For the home page this actually solves the dual purpose description field dilemma because we can now set the description of our Homepage, in Google, irrespective of the Description field.
So what’s the big problem?
The problem occurs when you don’t set the Description field for an individual page. That’s when Squarespace tries to be clever and automatically set the page description to the text you’ve placed in the Search Engine Description field.
Every page that doesn’t fill in the Page Description field will have the same description shown in Google. This is bad.
Google says this:
“The way I think of it is you can either have a unique meta tag description, or you can choose to have no meta tag description, but I wouldn’t have duplicate meta tag descriptions”
Silva Bokis has a great write-up on why he removed the Squarespace SEO Description and why we should too. He explains this issue very well.
This field still has value however because it allows us to set a unique description for your home page in Google without worrying about affecting content that is visible to our visitors. If you use this field however you’ll need to commit to setting a unique Page description for each new page you create. Easy enough as long as you stick with it and it’s best practice anyway.
If this seems like too much effort then it’s best to remove it completely and avoid the duplicate content issues.
Improving Speed & Performance
Speed and performance is important too.
Nnot only because it’s a component of the ranking algorithms but also for the benefit of your visitors. In fairness to Squarespace most WordPress themes would perform badly by default but the difference with WordPress websites is that we can use free plugins to improve it.
Essentially you’re renting your website from Squarespace, i.e. they’re in full control, and as an end-user we have no ability to optimise the performance.
Renting a website from Squarespace also means that you’re sharing a server with many other SS websites. Shared hosting environments are challenging to control your performance and load times can vary significantly because more demanding websites are using all the resources.
Although in most cases the performance of Squarespace was solid I did experience one period where the site I was working upon became completely unresponsive for a period of time. I confirmed that all other pages I tested at that time loaded quickly so I can only presume this was a SS issue.
Will Squarespace hurt your rankings?
The answer is….”well, that depends”.
I’m constantly recommending to businesses that they build their website on solid foundations, using SS means that you need to make some compromises which personally doesn’t sit well with me. The online space is incredibly competitive and it doesn’t make any sense to make compromises when you don’t have to.
Secondly, I like to be in control. I don’t want to wake up one day and find that SS no longer exists, for whatever reason, and therefore my website can’t be found. Remember you’re only renting your website from SS so they have complete control and changes to their business could have a significant impact on yours.
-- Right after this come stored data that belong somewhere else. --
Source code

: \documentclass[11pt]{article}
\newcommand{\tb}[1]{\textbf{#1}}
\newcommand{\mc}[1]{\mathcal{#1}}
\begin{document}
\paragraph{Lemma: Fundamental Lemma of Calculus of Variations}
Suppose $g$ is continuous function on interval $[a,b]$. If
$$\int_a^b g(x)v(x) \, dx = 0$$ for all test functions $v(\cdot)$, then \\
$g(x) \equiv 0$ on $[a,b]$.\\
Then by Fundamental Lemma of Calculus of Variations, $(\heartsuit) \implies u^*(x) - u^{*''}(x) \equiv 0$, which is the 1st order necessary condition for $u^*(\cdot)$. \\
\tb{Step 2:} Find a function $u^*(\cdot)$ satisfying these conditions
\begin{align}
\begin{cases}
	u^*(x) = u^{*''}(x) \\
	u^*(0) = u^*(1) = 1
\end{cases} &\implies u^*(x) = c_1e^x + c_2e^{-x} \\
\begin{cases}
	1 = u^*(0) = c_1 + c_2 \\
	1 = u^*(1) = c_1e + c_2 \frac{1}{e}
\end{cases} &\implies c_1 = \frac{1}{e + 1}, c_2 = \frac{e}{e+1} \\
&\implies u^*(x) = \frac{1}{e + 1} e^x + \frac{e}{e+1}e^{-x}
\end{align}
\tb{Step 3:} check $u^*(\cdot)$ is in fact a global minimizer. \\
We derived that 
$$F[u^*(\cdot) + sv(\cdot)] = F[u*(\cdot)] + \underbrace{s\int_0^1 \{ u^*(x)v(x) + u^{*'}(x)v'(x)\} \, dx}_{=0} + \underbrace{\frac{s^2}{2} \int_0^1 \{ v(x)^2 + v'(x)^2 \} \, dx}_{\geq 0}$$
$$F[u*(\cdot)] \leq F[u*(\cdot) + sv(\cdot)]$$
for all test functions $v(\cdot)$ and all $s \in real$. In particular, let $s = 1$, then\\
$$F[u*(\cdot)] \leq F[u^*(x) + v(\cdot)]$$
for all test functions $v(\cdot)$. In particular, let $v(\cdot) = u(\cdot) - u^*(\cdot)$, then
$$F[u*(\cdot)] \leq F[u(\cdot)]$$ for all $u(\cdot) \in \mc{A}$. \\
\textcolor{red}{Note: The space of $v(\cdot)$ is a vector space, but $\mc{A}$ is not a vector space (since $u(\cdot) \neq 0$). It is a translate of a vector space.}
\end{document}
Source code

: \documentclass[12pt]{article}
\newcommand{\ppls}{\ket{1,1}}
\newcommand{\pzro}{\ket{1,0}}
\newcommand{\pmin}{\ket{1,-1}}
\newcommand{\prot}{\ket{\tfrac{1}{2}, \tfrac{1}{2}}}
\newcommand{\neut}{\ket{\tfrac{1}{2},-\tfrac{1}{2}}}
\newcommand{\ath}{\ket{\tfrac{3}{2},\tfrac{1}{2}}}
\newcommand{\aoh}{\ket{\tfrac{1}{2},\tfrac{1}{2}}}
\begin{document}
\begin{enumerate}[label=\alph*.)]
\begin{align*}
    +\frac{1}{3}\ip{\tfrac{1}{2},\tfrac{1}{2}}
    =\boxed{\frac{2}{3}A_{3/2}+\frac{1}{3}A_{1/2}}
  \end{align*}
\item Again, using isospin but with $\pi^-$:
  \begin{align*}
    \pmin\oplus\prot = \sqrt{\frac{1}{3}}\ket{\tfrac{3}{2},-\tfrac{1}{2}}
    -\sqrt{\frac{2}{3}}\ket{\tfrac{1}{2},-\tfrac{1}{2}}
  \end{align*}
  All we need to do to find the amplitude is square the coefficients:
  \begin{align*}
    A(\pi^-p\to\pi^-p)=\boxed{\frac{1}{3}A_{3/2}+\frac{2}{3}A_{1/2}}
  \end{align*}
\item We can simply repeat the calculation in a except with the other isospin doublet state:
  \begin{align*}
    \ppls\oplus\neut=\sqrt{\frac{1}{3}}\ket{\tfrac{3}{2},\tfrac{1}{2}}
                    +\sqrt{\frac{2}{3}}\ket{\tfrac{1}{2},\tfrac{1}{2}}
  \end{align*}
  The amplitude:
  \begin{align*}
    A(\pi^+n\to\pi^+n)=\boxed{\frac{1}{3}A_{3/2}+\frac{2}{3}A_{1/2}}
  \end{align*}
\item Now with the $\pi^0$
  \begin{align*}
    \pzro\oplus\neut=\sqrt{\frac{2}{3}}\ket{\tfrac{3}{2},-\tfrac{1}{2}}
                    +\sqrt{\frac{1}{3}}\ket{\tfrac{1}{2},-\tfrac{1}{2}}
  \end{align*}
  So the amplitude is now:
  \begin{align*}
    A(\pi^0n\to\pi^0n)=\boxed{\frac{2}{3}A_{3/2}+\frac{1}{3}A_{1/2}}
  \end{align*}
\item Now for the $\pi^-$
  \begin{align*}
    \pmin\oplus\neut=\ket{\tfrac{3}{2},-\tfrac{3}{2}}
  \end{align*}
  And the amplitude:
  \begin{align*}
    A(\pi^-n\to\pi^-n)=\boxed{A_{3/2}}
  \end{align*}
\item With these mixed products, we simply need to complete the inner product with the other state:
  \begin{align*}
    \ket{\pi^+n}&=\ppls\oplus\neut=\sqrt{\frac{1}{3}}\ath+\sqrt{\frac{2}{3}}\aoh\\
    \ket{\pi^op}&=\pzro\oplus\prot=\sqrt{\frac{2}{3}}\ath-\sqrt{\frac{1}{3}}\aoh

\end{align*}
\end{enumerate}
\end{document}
Can a SS website still perform? Of course.
Many of the aspects of SEO still stand such as building authority with relevant content and quality backlinks. The more content you have the more visitors you’re likely to attract. Quality links to your website can still have a huge impact to your search rankings which means if you continue to focus on building quality links then you’ll undoubtedly see an upwards affect to your rankings too.
At the end of the day I recommend WordPress, it’s a comprehensive solution which allows you to be in full control and without compromise. That’s not to say that WordPress or pre purchased themes don’t need a little bit of love and attention but with WordPress you will have the control to build rock solid foundations, have easy updating and you’ll continue to keep your costs affordable.
What are your thoughts? Have you used Squarespace and if so what additional advice can you offer?